The task:
Transcribe the records in full, keeping every character as it is.

Input for this task:
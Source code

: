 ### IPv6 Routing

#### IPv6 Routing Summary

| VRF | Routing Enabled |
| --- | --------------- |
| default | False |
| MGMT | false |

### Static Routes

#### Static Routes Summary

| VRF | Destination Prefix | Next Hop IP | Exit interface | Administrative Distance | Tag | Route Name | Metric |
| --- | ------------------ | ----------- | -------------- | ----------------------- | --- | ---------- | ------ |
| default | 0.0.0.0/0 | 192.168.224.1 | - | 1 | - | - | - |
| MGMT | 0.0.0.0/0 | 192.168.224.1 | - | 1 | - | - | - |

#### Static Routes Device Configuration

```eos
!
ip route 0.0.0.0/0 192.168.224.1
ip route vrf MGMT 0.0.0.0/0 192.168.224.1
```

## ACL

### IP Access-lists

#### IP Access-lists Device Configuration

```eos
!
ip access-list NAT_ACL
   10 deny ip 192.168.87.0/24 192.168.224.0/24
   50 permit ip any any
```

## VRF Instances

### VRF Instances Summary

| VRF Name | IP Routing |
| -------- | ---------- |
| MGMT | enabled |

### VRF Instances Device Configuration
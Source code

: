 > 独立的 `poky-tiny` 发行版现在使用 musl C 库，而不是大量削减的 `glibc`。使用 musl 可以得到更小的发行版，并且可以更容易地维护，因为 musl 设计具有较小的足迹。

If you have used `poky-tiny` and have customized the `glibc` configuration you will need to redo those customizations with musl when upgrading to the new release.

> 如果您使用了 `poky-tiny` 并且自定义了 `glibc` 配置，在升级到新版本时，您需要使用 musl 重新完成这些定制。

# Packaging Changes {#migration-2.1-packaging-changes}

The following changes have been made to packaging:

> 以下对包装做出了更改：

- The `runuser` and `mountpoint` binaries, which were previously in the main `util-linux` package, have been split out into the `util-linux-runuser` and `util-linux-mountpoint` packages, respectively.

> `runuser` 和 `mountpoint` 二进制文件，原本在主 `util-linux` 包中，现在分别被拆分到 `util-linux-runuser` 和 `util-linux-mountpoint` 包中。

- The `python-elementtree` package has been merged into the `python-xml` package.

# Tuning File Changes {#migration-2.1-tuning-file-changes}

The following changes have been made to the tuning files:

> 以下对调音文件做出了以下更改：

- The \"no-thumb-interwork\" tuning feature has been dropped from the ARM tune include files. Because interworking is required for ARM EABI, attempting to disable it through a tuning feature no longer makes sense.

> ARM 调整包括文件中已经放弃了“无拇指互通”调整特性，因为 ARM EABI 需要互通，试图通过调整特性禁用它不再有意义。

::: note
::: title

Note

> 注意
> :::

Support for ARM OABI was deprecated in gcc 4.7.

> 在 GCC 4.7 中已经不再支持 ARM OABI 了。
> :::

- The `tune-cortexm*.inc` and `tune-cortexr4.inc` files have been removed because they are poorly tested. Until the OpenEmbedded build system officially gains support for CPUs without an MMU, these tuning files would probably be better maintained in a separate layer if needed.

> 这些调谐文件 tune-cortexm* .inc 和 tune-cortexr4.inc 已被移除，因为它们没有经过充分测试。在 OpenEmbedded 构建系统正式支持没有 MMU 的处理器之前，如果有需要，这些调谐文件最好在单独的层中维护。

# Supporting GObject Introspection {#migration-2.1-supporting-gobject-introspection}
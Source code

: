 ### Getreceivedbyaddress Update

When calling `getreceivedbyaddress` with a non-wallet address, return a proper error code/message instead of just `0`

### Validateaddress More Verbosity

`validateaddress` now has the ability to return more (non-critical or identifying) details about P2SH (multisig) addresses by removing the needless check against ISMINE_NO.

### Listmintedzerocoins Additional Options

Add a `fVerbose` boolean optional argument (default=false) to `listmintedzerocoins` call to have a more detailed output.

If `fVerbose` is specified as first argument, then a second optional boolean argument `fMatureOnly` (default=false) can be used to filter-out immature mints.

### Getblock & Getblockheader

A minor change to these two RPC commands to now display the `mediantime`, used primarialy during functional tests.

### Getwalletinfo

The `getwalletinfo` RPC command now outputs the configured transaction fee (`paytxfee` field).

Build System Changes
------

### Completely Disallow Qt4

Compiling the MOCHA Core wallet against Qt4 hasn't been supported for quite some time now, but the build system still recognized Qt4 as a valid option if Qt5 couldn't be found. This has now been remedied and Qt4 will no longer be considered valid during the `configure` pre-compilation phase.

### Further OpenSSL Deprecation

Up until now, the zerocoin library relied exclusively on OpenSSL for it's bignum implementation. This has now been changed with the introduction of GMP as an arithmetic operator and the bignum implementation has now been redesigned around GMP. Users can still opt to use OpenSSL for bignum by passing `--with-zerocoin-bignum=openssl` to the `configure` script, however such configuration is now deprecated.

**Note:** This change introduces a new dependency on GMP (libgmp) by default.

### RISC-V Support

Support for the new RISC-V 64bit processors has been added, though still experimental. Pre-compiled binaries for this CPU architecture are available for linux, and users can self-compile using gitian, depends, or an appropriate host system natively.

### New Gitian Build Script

Exercise response:
Source code

: ### IPv6 Routing

#### IPv6 Routing Summary

| VRF | Routing Enabled |
| --- | --------------- |
| default | False |
| MGMT | false |

### Static Routes

#### Static Routes Summary

| VRF | Destination Prefix | Next Hop IP | Exit interface | Administrative Distance | Tag | Route Name | Metric |
| --- | ------------------ | ----------- | -------------- | ----------------------- | --- | ---------- | ------ |
| default | 0.0.0.0/0 | 192.168.224.1 | - | 1 | - | - | - |
| MGMT | 0.0.0.0/0 | 192.168.224.1 | - | 1 | - | - | - |

#### Static Routes Device Configuration

```eos
!
ip route 0.0.0.0/0 192.168.224.1
ip route vrf MGMT 0.0.0.0/0 192.168.224.1
```

## ACL

### IP Access-lists

#### IP Access-lists Device Configuration

```eos
!
ip access-list NAT_ACL
   10 deny ip 192.168.87.0/24 192.168.224.0/24
   50 permit ip any any
```

## VRF Instances

### VRF Instances Summary

| VRF Name | IP Routing |
| -------- | ---------- |
| MGMT | enabled |

### VRF Instances Device Configuration
Source code

: > 独立的 `poky-tiny` 发行版现在使用 musl C 库，而不是大量削减的 `glibc`。使用 musl 可以得到更小的发行版，并且可以更容易地维护，因为 musl 设计具有较小的足迹。

If you have used `poky-tiny` and have customized the `glibc` configuration you will need to redo those customizations with musl when upgrading to the new release.

> 如果您使用了 `poky-tiny` 并且自定义了 `glibc` 配置，在升级到新版本时，您需要使用 musl 重新完成这些定制。

# Packaging Changes {#migration-2.1-packaging-changes}

The following changes have been made to packaging:

> 以下对包装做出了更改：

- The `runuser` and `mountpoint` binaries, which were previously in the main `util-linux` package, have been split out into the `util-linux-runuser` and `util-linux-mountpoint` packages, respectively.

> `runuser` 和 `mountpoint` 二进制文件，原本在主 `util-linux` 包中，现在分别被拆分到 `util-linux-runuser` 和 `util-linux-mountpoint` 包中。

- The `python-elementtree` package has been merged into the `python-xml` package.

# Tuning File Changes {#migration-2.1-tuning-file-changes}

The following changes have been made to the tuning files:

> 以下对调音文件做出了以下更改：

- The \"no-thumb-interwork\" tuning feature has been dropped from the ARM tune include files. Because interworking is required for ARM EABI, attempting to disable it through a tuning feature no longer makes sense.

> ARM 调整包括文件中已经放弃了“无拇指互通”调整特性，因为 ARM EABI 需要互通，试图通过调整特性禁用它不再有意义。

::: note
::: title

Note

> 注意
> :::

Support for ARM OABI was deprecated in gcc 4.7.

> 在 GCC 4.7 中已经不再支持 ARM OABI 了。
> :::

- The `tune-cortexm*.inc` and `tune-cortexr4.inc` files have been removed because they are poorly tested. Until the OpenEmbedded build system officially gains support for CPUs without an MMU, these tuning files would probably be better maintained in a separate layer if needed.

> 这些调谐文件 tune-cortexm* .inc 和 tune-cortexr4.inc 已被移除，因为它们没有经过充分测试。在 OpenEmbedded 构建系统正式支持没有 MMU 的处理器之前，如果有需要，这些调谐文件最好在单独的层中维护。

# Supporting GObject Introspection {#migration-2.1-supporting-gobject-introspection}
Source code

: ### Getreceivedbyaddress Update

When calling `getreceivedbyaddress` with a non-wallet address, return a proper error code/message instead of just `0`

### Validateaddress More Verbosity

`validateaddress` now has the ability to return more (non-critical or identifying) details about P2SH (multisig) addresses by removing the needless check against ISMINE_NO.

### Listmintedzerocoins Additional Options

Add a `fVerbose` boolean optional argument (default=false) to `listmintedzerocoins` call to have a more detailed output.

If `fVerbose` is specified as first argument, then a second optional boolean argument `fMatureOnly` (default=false) can be used to filter-out immature mints.

### Getblock & Getblockheader

A minor change to these two RPC commands to now display the `mediantime`, used primarialy during functional tests.

### Getwalletinfo

The `getwalletinfo` RPC command now outputs the configured transaction fee (`paytxfee` field).

Build System Changes
------

### Completely Disallow Qt4

Compiling the MOCHA Core wallet against Qt4 hasn't been supported for quite some time now, but the build system still recognized Qt4 as a valid option if Qt5 couldn't be found. This has now been remedied and Qt4 will no longer be considered valid during the `configure` pre-compilation phase.

### Further OpenSSL Deprecation

Up until now, the zerocoin library relied exclusively on OpenSSL for it's bignum implementation. This has now been changed with the introduction of GMP as an arithmetic operator and the bignum implementation has now been redesigned around GMP. Users can still opt to use OpenSSL for bignum by passing `--with-zerocoin-bignum=openssl` to the `configure` script, however such configuration is now deprecated.

**Note:** This change introduces a new dependency on GMP (libgmp) by default.

### RISC-V Support

Support for the new RISC-V 64bit processors has been added, though still experimental. Pre-compiled binaries for this CPU architecture are available for linux, and users can self-compile using gitian, depends, or an appropriate host system natively.

### New Gitian Build Script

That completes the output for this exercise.